Set lathe to approx 1200 rpm, spin up first mop and apply just enough tripoli to colour mop.
Apply enough pressure to be able to feel a slight temperature rise in the wood surface and work around until any sealant streaks or raised grain blemishes have been eliminated, usually about 20-30 seconds at most for my small boxes, up to 2-3 mins. for a larger bowl..

Change to white wheel and likewise just a low loading of white diamond, once again just enough pressure to feel some warmth in the wood.

At this point you should have a high gloss finish that would fool anyone into thinking you have applied a finishing wax.

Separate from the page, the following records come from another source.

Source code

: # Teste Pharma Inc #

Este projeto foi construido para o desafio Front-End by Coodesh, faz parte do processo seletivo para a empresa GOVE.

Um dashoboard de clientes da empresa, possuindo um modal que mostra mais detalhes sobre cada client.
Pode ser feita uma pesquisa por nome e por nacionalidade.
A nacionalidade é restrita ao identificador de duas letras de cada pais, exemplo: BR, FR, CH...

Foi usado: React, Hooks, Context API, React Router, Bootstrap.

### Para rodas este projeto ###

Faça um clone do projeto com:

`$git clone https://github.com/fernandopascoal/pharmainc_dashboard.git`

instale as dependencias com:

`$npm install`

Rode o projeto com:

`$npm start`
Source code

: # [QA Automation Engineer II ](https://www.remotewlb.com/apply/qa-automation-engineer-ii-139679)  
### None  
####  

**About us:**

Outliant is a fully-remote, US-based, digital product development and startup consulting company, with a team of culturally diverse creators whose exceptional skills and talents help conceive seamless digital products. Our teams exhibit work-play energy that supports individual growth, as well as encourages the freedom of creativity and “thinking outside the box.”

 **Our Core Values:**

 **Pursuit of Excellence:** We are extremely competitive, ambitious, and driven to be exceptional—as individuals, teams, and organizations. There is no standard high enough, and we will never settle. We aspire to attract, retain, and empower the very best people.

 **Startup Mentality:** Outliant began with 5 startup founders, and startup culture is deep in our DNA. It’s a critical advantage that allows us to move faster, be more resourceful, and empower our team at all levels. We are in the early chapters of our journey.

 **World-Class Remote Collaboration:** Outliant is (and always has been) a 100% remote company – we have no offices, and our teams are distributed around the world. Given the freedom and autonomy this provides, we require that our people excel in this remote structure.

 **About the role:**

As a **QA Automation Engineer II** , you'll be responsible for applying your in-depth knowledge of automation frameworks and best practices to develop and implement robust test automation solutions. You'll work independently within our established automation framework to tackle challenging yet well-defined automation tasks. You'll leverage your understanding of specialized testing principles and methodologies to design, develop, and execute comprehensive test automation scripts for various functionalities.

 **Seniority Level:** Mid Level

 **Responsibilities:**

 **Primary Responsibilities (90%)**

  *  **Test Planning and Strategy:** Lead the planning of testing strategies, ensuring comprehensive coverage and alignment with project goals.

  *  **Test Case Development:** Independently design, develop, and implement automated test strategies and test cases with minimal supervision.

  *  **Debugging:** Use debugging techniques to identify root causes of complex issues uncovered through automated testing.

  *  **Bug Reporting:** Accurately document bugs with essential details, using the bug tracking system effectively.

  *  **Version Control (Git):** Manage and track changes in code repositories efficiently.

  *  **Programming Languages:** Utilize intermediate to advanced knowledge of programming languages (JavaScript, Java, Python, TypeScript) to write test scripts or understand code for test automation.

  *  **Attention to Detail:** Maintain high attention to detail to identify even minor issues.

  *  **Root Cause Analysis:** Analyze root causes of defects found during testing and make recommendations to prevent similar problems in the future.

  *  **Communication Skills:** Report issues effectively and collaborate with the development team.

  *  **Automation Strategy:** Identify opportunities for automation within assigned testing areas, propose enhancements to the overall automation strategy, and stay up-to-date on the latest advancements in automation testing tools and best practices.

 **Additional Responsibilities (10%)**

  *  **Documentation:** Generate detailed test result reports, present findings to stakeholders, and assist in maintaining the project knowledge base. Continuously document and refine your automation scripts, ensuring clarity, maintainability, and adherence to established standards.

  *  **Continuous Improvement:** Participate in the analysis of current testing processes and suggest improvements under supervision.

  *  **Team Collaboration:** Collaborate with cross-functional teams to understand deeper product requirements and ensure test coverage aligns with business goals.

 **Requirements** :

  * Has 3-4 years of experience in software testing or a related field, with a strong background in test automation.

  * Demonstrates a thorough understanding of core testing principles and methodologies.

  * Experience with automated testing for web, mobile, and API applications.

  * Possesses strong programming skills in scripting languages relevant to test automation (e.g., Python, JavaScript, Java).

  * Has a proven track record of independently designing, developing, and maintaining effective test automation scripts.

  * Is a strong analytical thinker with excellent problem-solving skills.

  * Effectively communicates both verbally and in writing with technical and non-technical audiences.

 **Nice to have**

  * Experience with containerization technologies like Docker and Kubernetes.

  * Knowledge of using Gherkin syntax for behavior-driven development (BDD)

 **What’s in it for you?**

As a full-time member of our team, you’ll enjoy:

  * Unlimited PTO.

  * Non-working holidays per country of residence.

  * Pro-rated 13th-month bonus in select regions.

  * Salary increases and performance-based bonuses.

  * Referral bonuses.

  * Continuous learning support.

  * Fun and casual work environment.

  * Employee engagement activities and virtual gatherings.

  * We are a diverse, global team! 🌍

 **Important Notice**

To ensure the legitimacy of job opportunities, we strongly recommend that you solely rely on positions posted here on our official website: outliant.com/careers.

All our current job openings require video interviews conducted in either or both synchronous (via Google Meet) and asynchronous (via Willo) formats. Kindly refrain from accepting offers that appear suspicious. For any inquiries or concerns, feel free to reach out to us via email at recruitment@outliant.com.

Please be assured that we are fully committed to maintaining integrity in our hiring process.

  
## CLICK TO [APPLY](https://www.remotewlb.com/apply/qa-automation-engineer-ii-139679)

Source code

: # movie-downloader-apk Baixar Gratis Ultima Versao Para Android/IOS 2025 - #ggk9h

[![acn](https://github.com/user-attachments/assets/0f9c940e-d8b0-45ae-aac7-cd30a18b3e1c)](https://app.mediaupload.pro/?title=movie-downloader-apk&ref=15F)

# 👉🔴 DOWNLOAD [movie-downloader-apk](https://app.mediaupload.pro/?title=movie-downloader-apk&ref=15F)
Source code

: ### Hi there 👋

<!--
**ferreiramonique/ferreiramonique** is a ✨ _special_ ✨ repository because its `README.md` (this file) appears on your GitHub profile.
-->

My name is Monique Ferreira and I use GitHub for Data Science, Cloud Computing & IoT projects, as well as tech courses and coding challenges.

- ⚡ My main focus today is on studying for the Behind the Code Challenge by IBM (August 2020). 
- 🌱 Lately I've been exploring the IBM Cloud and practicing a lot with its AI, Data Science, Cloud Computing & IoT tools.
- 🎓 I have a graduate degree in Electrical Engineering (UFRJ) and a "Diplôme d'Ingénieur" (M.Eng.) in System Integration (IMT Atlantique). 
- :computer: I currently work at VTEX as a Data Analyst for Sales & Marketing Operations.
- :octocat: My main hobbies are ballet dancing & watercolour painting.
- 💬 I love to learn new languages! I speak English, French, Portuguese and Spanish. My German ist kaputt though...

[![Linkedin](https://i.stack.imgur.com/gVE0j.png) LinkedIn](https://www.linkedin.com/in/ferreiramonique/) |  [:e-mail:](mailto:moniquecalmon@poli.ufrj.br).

Change to final mop and apply small amount of carnauba wax to mop and go over all surfaces, with just enough pressure to melt and spread the wax, gloss level should now hit you hard.
Alternate is to wipe abraded surface with Micro crystalline wax, just the merest smear and wait 10 minutes or so for solvents to disperse and then buff.

Regarding Mop Speed, slower speeds down to 6-800 or so can be very useful for getting in nooks and crannies allowing the mop to flow in without risk of snatching piece out of the hand.

Likewise taking speed up to 1500 or so will stiffen the mop up which may be an advantage if you need to force some weaves into a particular cove or be more aggressive with the tripoli.

Fluff stuck to the piece smacks of either a rough unburnished wood form or far too much wax applied for the final session.

At all times the piece should feel slightly warm to the touch as it passes through your hands."

Chas' technique works.

HTH

Greg


----------



## woodpig (31 Dec 2015)

Thanks for that. Sounds like I need to get another mop or two.


----------



## CHJ (31 Dec 2015)

The biggest consideration to quick and easy Buffing Wheel finishing is the grade of fabric used for the wheels.
Basically Linen, Linen/Cotton blend, Soft Cotton. Wherever you acquire them from the fabric selection has the most influence on speed of process and consistency.

This ensures that the fabric has a stiffness and texture in keeping with the abrasives, (normally two).

There's a downloadable PDF Pamphlet on my server showing the above mentioned method. (formatted for double sided printing on A4)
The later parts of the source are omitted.